(Stored items)
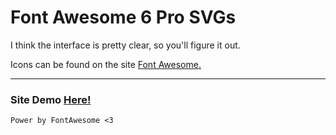 # Font Awesome 6 Pro SVGs

I think the interface is pretty clear, so you'll figure it out.

Icons can be found on the site [Font Awesome.](https://fontawesome.com/icons)

---

### Site Demo [Here!](https://fwrelik.github.io/ifo)

`Power by FontAwesome <3`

**YOUR INSTRUCTIONS**
Scan the entries above for the string "https" and copy each line that contains it.

**RESULT BELOW**
Icons can be found on the site [Font Awesome.](https://fontawesome.com/icons)
### Site Demo [Here!](https://fwrelik.github.io/ifo)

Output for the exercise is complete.